▸ PROBLEM DESCRIPTION
An exact copy of every entry below is required, and no picture may appear in it.

*** ENTRIES PROVIDED ***

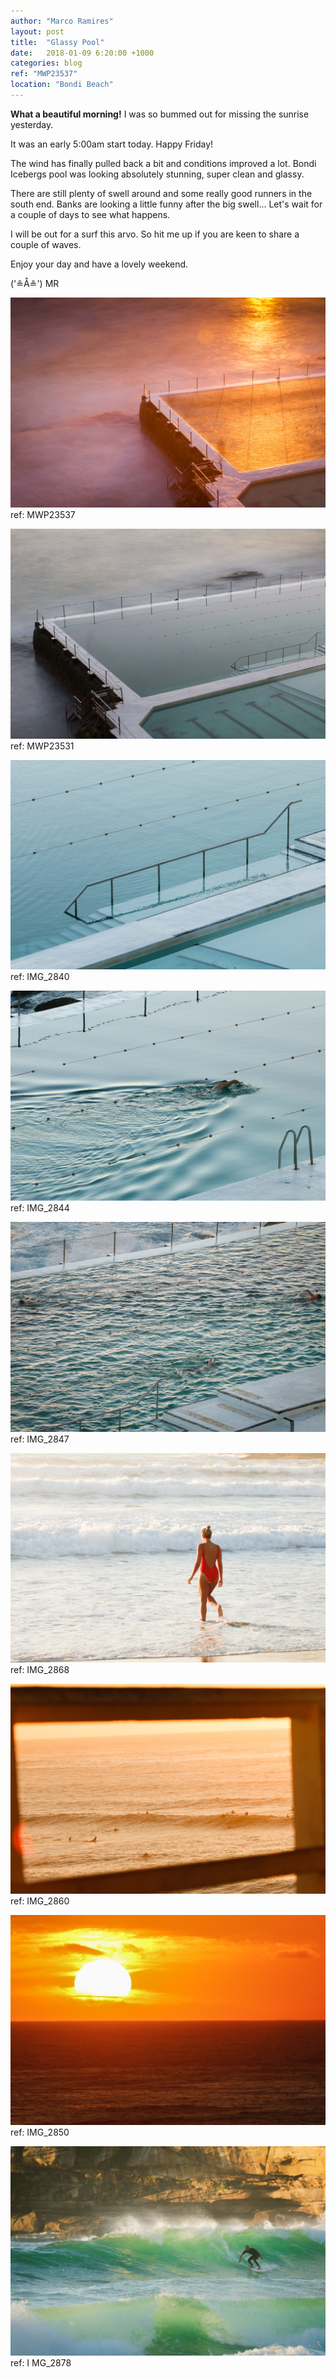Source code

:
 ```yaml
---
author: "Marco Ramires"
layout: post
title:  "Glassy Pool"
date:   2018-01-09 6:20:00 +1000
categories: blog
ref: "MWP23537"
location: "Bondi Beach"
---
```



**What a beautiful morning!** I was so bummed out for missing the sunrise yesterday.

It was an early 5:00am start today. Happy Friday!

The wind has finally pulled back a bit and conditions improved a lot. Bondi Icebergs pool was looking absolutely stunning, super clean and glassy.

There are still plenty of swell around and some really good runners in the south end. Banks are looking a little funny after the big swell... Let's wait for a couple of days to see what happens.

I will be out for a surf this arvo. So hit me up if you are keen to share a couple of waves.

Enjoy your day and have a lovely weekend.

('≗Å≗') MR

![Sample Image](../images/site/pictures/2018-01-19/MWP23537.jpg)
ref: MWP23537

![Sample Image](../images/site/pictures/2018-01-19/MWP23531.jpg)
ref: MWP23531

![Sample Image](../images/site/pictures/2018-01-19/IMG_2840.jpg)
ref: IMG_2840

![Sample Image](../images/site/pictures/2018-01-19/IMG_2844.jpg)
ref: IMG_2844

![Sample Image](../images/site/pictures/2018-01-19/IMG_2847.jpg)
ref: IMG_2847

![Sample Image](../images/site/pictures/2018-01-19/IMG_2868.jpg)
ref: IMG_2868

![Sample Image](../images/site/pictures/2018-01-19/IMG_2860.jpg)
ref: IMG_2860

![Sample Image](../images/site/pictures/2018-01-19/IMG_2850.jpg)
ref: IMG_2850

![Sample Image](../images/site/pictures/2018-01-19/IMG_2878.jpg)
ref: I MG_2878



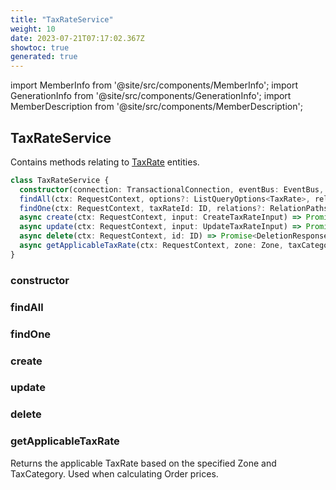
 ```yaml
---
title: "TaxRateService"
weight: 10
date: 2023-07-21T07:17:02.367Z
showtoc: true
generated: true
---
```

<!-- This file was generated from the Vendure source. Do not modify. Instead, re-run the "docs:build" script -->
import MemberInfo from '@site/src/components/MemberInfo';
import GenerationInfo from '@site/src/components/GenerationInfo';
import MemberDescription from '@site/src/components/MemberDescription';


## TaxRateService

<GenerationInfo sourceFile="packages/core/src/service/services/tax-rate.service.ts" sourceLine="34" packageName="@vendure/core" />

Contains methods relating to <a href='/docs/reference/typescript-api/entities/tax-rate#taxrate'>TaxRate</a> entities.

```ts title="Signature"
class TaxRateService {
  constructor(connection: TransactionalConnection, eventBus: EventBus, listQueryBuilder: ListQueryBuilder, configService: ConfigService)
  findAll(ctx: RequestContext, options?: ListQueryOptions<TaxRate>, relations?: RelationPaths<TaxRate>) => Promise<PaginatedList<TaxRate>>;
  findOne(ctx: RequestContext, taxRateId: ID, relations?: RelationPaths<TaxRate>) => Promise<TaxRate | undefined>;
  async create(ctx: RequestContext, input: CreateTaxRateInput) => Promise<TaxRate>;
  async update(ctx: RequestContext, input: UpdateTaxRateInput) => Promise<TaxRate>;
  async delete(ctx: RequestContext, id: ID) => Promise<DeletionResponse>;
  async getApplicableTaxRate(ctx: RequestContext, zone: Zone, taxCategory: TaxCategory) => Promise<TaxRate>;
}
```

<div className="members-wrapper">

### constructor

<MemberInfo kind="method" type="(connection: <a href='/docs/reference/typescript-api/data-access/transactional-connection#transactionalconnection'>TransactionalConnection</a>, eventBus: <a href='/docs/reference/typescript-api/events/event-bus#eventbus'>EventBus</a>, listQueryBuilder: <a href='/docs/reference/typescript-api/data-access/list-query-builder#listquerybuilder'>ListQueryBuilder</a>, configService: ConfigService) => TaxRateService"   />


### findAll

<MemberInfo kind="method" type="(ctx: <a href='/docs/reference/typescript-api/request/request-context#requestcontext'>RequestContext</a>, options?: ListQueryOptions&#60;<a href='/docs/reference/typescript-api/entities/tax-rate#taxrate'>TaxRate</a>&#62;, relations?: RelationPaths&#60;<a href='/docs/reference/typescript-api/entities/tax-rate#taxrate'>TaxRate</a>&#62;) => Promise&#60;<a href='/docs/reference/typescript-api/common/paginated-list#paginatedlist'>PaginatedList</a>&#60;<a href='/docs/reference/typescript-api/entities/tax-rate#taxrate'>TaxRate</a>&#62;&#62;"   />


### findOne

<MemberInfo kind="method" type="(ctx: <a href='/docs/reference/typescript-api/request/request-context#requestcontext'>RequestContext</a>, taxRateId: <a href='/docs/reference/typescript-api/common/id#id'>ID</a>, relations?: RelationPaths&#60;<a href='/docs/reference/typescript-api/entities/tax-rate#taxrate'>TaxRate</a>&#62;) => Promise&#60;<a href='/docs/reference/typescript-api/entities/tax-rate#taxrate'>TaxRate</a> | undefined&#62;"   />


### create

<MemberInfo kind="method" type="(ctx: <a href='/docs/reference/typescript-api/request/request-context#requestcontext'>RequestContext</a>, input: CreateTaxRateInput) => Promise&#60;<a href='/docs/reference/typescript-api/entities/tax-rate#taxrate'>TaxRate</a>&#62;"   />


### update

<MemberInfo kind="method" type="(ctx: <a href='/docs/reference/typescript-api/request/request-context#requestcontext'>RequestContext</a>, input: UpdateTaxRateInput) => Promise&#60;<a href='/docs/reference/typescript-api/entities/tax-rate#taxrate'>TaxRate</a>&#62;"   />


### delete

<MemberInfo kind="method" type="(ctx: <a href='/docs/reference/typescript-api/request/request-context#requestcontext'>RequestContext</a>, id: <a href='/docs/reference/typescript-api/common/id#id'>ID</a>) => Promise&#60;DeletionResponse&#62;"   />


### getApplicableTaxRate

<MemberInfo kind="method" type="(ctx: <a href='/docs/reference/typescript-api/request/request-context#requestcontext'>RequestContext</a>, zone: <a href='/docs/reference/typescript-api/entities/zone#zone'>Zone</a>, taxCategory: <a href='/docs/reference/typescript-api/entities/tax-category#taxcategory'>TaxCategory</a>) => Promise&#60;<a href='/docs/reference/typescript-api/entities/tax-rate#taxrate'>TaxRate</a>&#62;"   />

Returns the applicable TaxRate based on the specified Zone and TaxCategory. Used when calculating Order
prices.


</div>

*** End of ENTRIES PROVIDED ***

▸ FINISHED TASK
Source code

:
 ```yaml
---
author: "Marco Ramires"
layout: post
title:  "Glassy Pool"
date:   2018-01-09 6:20:00 +1000
categories: blog
ref: "MWP23537"
location: "Bondi Beach"
---
```



**What a beautiful morning!** I was so bummed out for missing the sunrise yesterday.

It was an early 5:00am start today. Happy Friday!

The wind has finally pulled back a bit and conditions improved a lot. Bondi Icebergs pool was looking absolutely stunning, super clean and glassy.

There are still plenty of swell around and some really good runners in the south end. Banks are looking a little funny after the big swell... Let's wait for a couple of days to see what happens.

I will be out for a surf this arvo. So hit me up if you are keen to share a couple of waves.

Enjoy your day and have a lovely weekend.

('≗Å≗') MR

![Sample Image](../images/site/pictures/2018-01-19/MWP23537.jpg)
ref: MWP23537

![Sample Image](../images/site/pictures/2018-01-19/MWP23531.jpg)
ref: MWP23531

![Sample Image](../images/site/pictures/2018-01-19/IMG_2840.jpg)
ref: IMG_2840

![Sample Image](../images/site/pictures/2018-01-19/IMG_2844.jpg)
ref: IMG_2844

![Sample Image](../images/site/pictures/2018-01-19/IMG_2847.jpg)
ref: IMG_2847

![Sample Image](../images/site/pictures/2018-01-19/IMG_2868.jpg)
ref: IMG_2868

![Sample Image](../images/site/pictures/2018-01-19/IMG_2860.jpg)
ref: IMG_2860

![Sample Image](../images/site/pictures/2018-01-19/IMG_2850.jpg)
ref: IMG_2850

![Sample Image](../images/site/pictures/2018-01-19/IMG_2878.jpg)
ref: I MG_2878



 ```yaml
---
title: "TaxRateService"
weight: 10
date: 2023-07-21T07:17:02.367Z
showtoc: true
generated: true
---
```

<!-- This file was generated from the Vendure source. Do not modify. Instead, re-run the "docs:build" script -->
import MemberInfo from '@site/src/components/MemberInfo';
import GenerationInfo from '@site/src/components/GenerationInfo';
import MemberDescription from '@site/src/components/MemberDescription';


## TaxRateService

<GenerationInfo sourceFile="packages/core/src/service/services/tax-rate.service.ts" sourceLine="34" packageName="@vendure/core" />

Contains methods relating to <a href='/docs/reference/typescript-api/entities/tax-rate#taxrate'>TaxRate</a> entities.

```ts title="Signature"
class TaxRateService {
  constructor(connection: TransactionalConnection, eventBus: EventBus, listQueryBuilder: ListQueryBuilder, configService: ConfigService)
  findAll(ctx: RequestContext, options?: ListQueryOptions<TaxRate>, relations?: RelationPaths<TaxRate>) => Promise<PaginatedList<TaxRate>>;
  findOne(ctx: RequestContext, taxRateId: ID, relations?: RelationPaths<TaxRate>) => Promise<TaxRate | undefined>;
  async create(ctx: RequestContext, input: CreateTaxRateInput) => Promise<TaxRate>;
  async update(ctx: RequestContext, input: UpdateTaxRateInput) => Promise<TaxRate>;
  async delete(ctx: RequestContext, id: ID) => Promise<DeletionResponse>;
  async getApplicableTaxRate(ctx: RequestContext, zone: Zone, taxCategory: TaxCategory) => Promise<TaxRate>;
}
```

<div className="members-wrapper">

### constructor

<MemberInfo kind="method" type="(connection: <a href='/docs/reference/typescript-api/data-access/transactional-connection#transactionalconnection'>TransactionalConnection</a>, eventBus: <a href='/docs/reference/typescript-api/events/event-bus#eventbus'>EventBus</a>, listQueryBuilder: <a href='/docs/reference/typescript-api/data-access/list-query-builder#listquerybuilder'>ListQueryBuilder</a>, configService: ConfigService) => TaxRateService"   />


### findAll

<MemberInfo kind="method" type="(ctx: <a href='/docs/reference/typescript-api/request/request-context#requestcontext'>RequestContext</a>, options?: ListQueryOptions&#60;<a href='/docs/reference/typescript-api/entities/tax-rate#taxrate'>TaxRate</a>&#62;, relations?: RelationPaths&#60;<a href='/docs/reference/typescript-api/entities/tax-rate#taxrate'>TaxRate</a>&#62;) => Promise&#60;<a href='/docs/reference/typescript-api/common/paginated-list#paginatedlist'>PaginatedList</a>&#60;<a href='/docs/reference/typescript-api/entities/tax-rate#taxrate'>TaxRate</a>&#62;&#62;"   />


### findOne

<MemberInfo kind="method" type="(ctx: <a href='/docs/reference/typescript-api/request/request-context#requestcontext'>RequestContext</a>, taxRateId: <a href='/docs/reference/typescript-api/common/id#id'>ID</a>, relations?: RelationPaths&#60;<a href='/docs/reference/typescript-api/entities/tax-rate#taxrate'>TaxRate</a>&#62;) => Promise&#60;<a href='/docs/reference/typescript-api/entities/tax-rate#taxrate'>TaxRate</a> | undefined&#62;"   />


### create

<MemberInfo kind="method" type="(ctx: <a href='/docs/reference/typescript-api/request/request-context#requestcontext'>RequestContext</a>, input: CreateTaxRateInput) => Promise&#60;<a href='/docs/reference/typescript-api/entities/tax-rate#taxrate'>TaxRate</a>&#62;"   />


### update

<MemberInfo kind="method" type="(ctx: <a href='/docs/reference/typescript-api/request/request-context#requestcontext'>RequestContext</a>, input: UpdateTaxRateInput) => Promise&#60;<a href='/docs/reference/typescript-api/entities/tax-rate#taxrate'>TaxRate</a>&#62;"   />


### delete

<MemberInfo kind="method" type="(ctx: <a href='/docs/reference/typescript-api/request/request-context#requestcontext'>RequestContext</a>, id: <a href='/docs/reference/typescript-api/common/id#id'>ID</a>) => Promise&#60;DeletionResponse&#62;"   />


### getApplicableTaxRate

<MemberInfo kind="method" type="(ctx: <a href='/docs/reference/typescript-api/request/request-context#requestcontext'>RequestContext</a>, zone: <a href='/docs/reference/typescript-api/entities/zone#zone'>Zone</a>, taxCategory: <a href='/docs/reference/typescript-api/entities/tax-category#taxcategory'>TaxCategory</a>) => Promise&#60;<a href='/docs/reference/typescript-api/entities/tax-rate#taxrate'>TaxRate</a>&#62;"   />

Returns the applicable TaxRate based on the specified Zone and TaxCategory. Used when calculating Order
prices.


</div>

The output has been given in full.